Japan Literature - The Renaissance under Tokugawa 1

The peace and prosperity established in the country by the Tokugawa created favorable conditions for the development of thought and studies. First, Ieyasu gave them the impetus. After his retirement (1605), he had many works collected and printed, founded libraries and a university, and surrounded himself with scholars who later held official positions.

An essential feature of the time is that letters are democratized. The spread of education, mainly carried out by the bonzes, and of the printing with movable type, which arose recently, together with the improved economic conditions, gave rise to the masses first the taste, then the desire and the need for literature. This is how the people begin to write for themselves and the production increases rapidly, so as to surpass, in volume, that of all the other eras put together.

According to clothesbliss, the new direction brings with it an inevitable consequence: loss of quality and form and the purchase of the vernacular to serve the tastes of a circle of readers demanding a food suitable for their low moral and spiritual stature. Aston’s stern judgment (History of Japanese Litarature, pp. 221-22) has been endorsed by all critics: “Extravagance, false sentiment, offense to physical and moral possibility, pedantry, pornography, bickering and other fictitious trappings of style, intolerable insanities, impossible adventures, tiring display of useless details meet everywhere. Not that skill is lacking. Genuine alcohol and wit are copied by those who know where to look for them; true pathosit is encountered in works, in other respects, rough…, but the absence of the writer totus teres atque rotundus leaps to the eye. Healthy thinking, use of beautiful writing, discipline of imagination and a certain sense of order, of proportions, of consistency of method, it is difficult to find them in the colluvium of writings and prints that this era has left us “. But not all of the production of it is such that, parallel to literature destined for the masses, another developed, firmer, higher, destined for the educated classes in which the dignity of letters was traditional and not for their pleasure, but for their usefulness or to meet their cultural needs.

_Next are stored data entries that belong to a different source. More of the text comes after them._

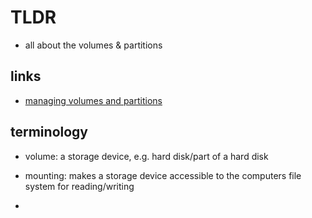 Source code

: # TLDR

- all about the volumes & partitions

## links

- [managing volumes and partitions](https://help.ubuntu.com/stable/ubuntu-help/disk-partitions.html.en)

## terminology

- volume: a storage device, e.g. hard disk/part of a hard disk
- mounting: makes a storage device accessible to the computers file system for reading/writing

-
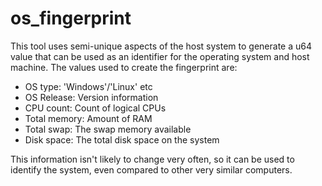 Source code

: # os_fingerprint

This tool uses semi-unique aspects of the host system to generate a u64 value that can be used as an identifier for the operating system and host machine. The values used to create the fingerprint are:

* OS type: 'Windows'/'Linux' etc 
* OS Release: Version information
* CPU count: Count of logical CPUs
* Total memory: Amount of RAM
* Total swap: The swap memory available
* Disk space: The total disk space on the system

This information isn't likely to change very often, so it can be used to identify the system, even compared to other very similar computers.
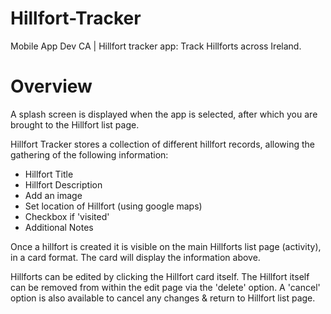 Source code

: # Hillfort-Tracker
Mobile App Dev CA | Hillfort tracker app: Track Hillforts across Ireland.

# Overview

A splash screen is displayed when the app is selected, after which you are brought to the Hillfort list page. 

Hillfort Tracker stores a collection of different hillfort records, allowing the gathering of the following information:
* Hillfort Title
* Hillfort Description
* Add an image
* Set location of Hillfort (using google maps)
* Checkbox if 'visited'
* Additional Notes


Once a hillfort is created it is visible on the main Hillforts list page (activity), in a card format. 
The card will display the information above.

Hillforts can be edited by clicking the Hillfort card itself. 
The Hillfort itself can be removed from within the edit page via the 'delete' option.
A 'cancel' option is also available to cancel any changes & return to Hillfort list page. 




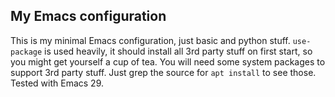 ## My Emacs configuration

This is my minimal Emacs configuration, just basic and python stuff. `use-package` is used
heavily, it should install all 3rd party stuff on first start, so you might get yourself a
cup of tea. You will need some system packages to support 3rd party stuff. Just grep the
source for `apt install` to see those. Tested with Emacs 29.
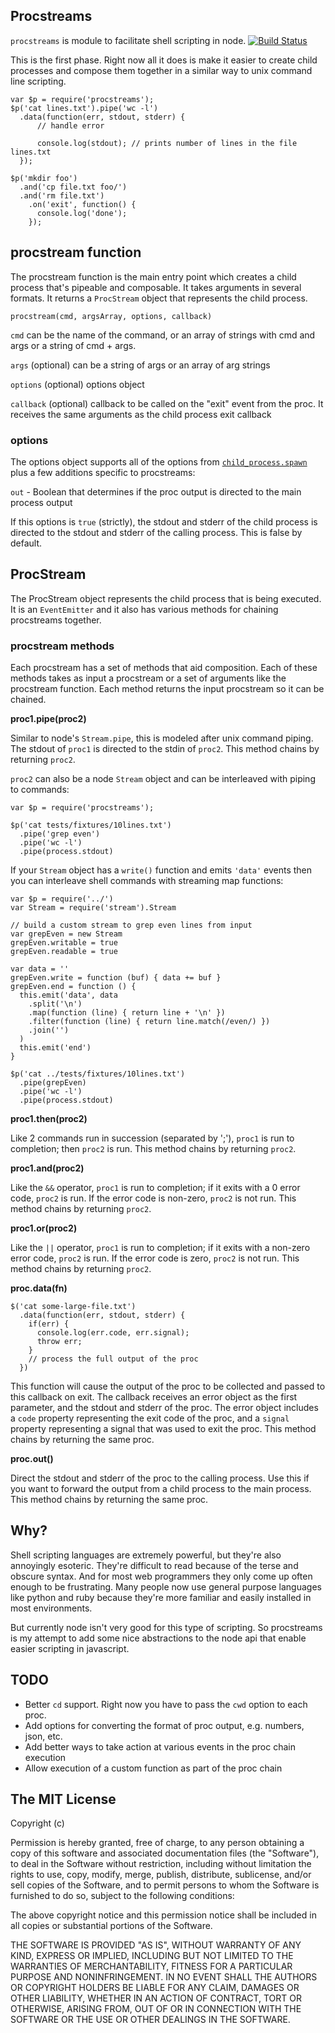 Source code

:## Procstreams

`procstreams` is module to facilitate shell scripting in node.
[![Build Status](https://secure.travis-ci.org/polotek/procstreams.png)](http://travis-ci.org/polotek/procstreams)

This is the first phase. Right now all it does is make it easier
to create child processes and compose them together in a similar way to
unix command line scripting.

    var $p = require('procstreams');
    $p('cat lines.txt').pipe('wc -l')
      .data(function(err, stdout, stderr) {
          // handle error

          console.log(stdout); // prints number of lines in the file lines.txt
      });

    $p('mkdir foo')
      .and('cp file.txt foo/')
      .and('rm file.txt')
        .on('exit', function() {
          console.log('done');
        });

## procstream function

The procstream function is the main entry point which creates a child
process that's pipeable and composable. It takes arguments in several
formats. It returns a `ProcStream` object that represents the child process.

    procstream(cmd, argsArray, options, callback)

`cmd` can be the name of the command, or an array of strings with cmd and args
or a string of cmd + args.

`args` (optional) can be a string of args or an array of arg strings

`options` (optional) options object

`callback` (optional) callback to be called on the "exit" event from the proc.
It receives the same arguments as the child process exit callback

### options

The options object supports all of the options from [`child_process.spawn`](http://nodejs.org/docs/v0.6.5/api/child_processes.html#child_process.spawn) plus
a few additions specific to procstreams:

`out` - Boolean that determines if the proc output is directed to the main
process output

If this options is `true` (strictly), the stdout and stderr of the
child process is directed to the stdout and stderr of the calling
process. This is false by default.


## ProcStream

The ProcStream object represents the child process that is being
executed. It is an `EventEmitter` and it also has various methods for
chaining procstreams together.


### procstream methods

Each procstream has a set of methods that aid composition. Each of these
methods takes as input a procstream or a set of arguments like the
procstream function. Each method returns the input procstream so it can
be chained.

**proc1.pipe(proc2)**

Similar to node's `Stream.pipe`, this is modeled after unix command
piping. The stdout of `proc1` is directed to the stdin of `proc2`. This
method chains by returning `proc2`.

`proc2` can also be a node `Stream` object and can be interleaved with piping to
commands:

    var $p = require('procstreams');

    $p('cat tests/fixtures/10lines.txt')
      .pipe('grep even')
      .pipe('wc -l')
      .pipe(process.stdout)

If your `Stream` object has a `write()` function and emits `'data'`
events then you can interleave shell commands with streaming map
functions:

    var $p = require('../')
    var Stream = require('stream').Stream

    // build a custom stream to grep even lines from input
    var grepEven = new Stream
    grepEven.writable = true
    grepEven.readable = true

    var data = ''
    grepEven.write = function (buf) { data += buf }
    grepEven.end = function () {
      this.emit('data', data
        .split('\n')
        .map(function (line) { return line + '\n' })
        .filter(function (line) { return line.match(/even/) })
        .join('')
      )
      this.emit('end')
    }

    $p('cat ../tests/fixtures/10lines.txt')
      .pipe(grepEven)
      .pipe('wc -l')
      .pipe(process.stdout)

**proc1.then(proc2)**

Like 2 commands run in succession (separated by ';'), `proc1` is run to
completion; then `proc2` is run. This method chains by returning
`proc2`.

**proc1.and(proc2)**

Like the `&&` operator, `proc1` is run to completion; if it exits with a
0 error code, `proc2` is run. If the error code is non-zero, `proc2` is
not run. This method chains by returning `proc2`.

**proc1.or(proc2)**

Like the `||` operator, `proc1` is run to completion; if it exits with a
non-zero error code, `proc2` is run. If the error code is zero, `proc2`
is not run. This method chains by returning `proc2`.

**proc.data(fn)**

    $('cat some-large-file.txt')
      .data(function(err, stdout, stderr) {
        if(err) {
          console.log(err.code, err.signal);
          throw err;
        }
        // process the full output of the proc
      })

This function will cause the output of the proc to be collected and
passed to this callback on exit. The callback receives an error object
as the first parameter, and the stdout and stderr of the proc. The error
object includes a `code` property representing the exit code of the
proc, and a `signal` property representing a signal that was used to
exit the proc. This method chains by returning the same proc.

**proc.out()**

Direct the stdout and stderr of the proc to the calling process. Use
this if you want to forward the output from a child process to the
main process. This method chains by returning the same proc.


## Why?

Shell scripting languages are extremely powerful, but they're also
annoyingly esoteric. They're difficult to read because of the terse and
obscure syntax. And for most web programmers they only come up often
enough to be frustrating. Many people now use general purpose languages
like python and ruby because they're more familiar and easily installed
in most environments.

But currently node isn't very good for this type of scripting. So
procstreams is my attempt to add some nice abstractions to the node api
that enable easier scripting in javascript.


## TODO

* Better `cd` support. Right now you have to pass the `cwd` option to each proc.
* Add options for converting the format of proc output, e.g. numbers, json, etc.
* Add better ways to take action at various events in the proc chain execution
* Allow execution of a custom function as part of the proc chain


## The MIT License

Copyright (c)

Permission is hereby granted, free of charge, to any person obtaining a copy of this software and associated documentation files (the "Software"), to deal in the Software without restriction, including without limitation the rights to use, copy, modify, merge, publish, distribute, sublicense, and/or sell copies of the Software, and to permit persons to whom the Software is furnished to do so, subject to the following conditions:

The above copyright notice and this permission notice shall be included in all copies or substantial portions of the Software.

THE SOFTWARE IS PROVIDED "AS IS", WITHOUT WARRANTY OF ANY KIND, EXPRESS OR IMPLIED, INCLUDING BUT NOT LIMITED TO THE WARRANTIES OF MERCHANTABILITY, FITNESS FOR A PARTICULAR PURPOSE AND NONINFRINGEMENT. IN NO EVENT SHALL THE AUTHORS OR COPYRIGHT HOLDERS BE LIABLE FOR ANY CLAIM, DAMAGES OR OTHER LIABILITY, WHETHER IN AN ACTION OF CONTRACT, TORT OR OTHERWISE, ARISING FROM, OUT OF OR IN CONNECTION WITH THE SOFTWARE OR THE USE OR OTHER DEALINGS IN THE SOFTWARE.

This literature began with a revival of Chinese philosophical studies. The movement was inaugurated by Fujiwara Seikwa (1561-1619), who, having resigned his Buddhist monastic habit, and set out in search of a system that would satisfy his spirit, found it, one day, in a work of the Chinese philosopher Chu-hsi (1130-1200), from which he, reading it, exclaimed: “This is what I have been looking for for a long time!”. From this incident, the school of Kangakusha (“sinologists”) was born, and the fortune that the doctrines of Chu-hsi met in the country dates from the moment when a student of Seikwa, Hayashi Razan (1583-1657), was welcomed by Ieyasu as an adviser and had a large part in the reforms that the dictator was preparing to give to the country.), understood as blind obedience and fidelity to the authorities and to his own lord, Ieyasu, with a far-sighted eye, immediately glimpsed a very effective instrument of government; Chu-hsi’s theories thus became the official morality of the shōgun, who took care to always have at their side, as advisers, men of Chu-hsist faith. The discussion of the production, however conspicuous, of the numerous Kangakusha group does not enter the context of Japanese literary history, both because they wrote largely in Chinese and because their works belong to philosophy. Some of them, however, deserve mention for having left a profound imprint in the literary field as well. Kaibara Ekken, was primarily an educator and his pedagogical treatises, such as the Onna -daigaku (The great teaching for women), remained for a long time at the basis of the education of Pleasure), the Kad ō – kun (Family morality), the Y ō j ō – kun (Hygiene), etc., can still be read today with pleasure, for their flat and lively style. Arai Hakuseki, adviser to the shōgun Ienobu (1709-1713) was the greatest and most famous of the Kangakusha. A statesman, more than a moralist, an elegant and vigorous encyclopedic and writer, he left behind a number of works that bear the seal of a frank spirit and the contribution of a vast historical, archaeological and philological culture. Muro Kyūsō (1658-1734), his friend, but less fruitful writer, has entrusted his name to a collection of critical essays, in the form of conversations with the disciples, which contain his thought as a fervent follower of Chu-hsi’s rationalism, collection entitled Shundai Zatsuwa, or “Surugadai’s Miscellany” (from the name of the hill in Yedo where he lived).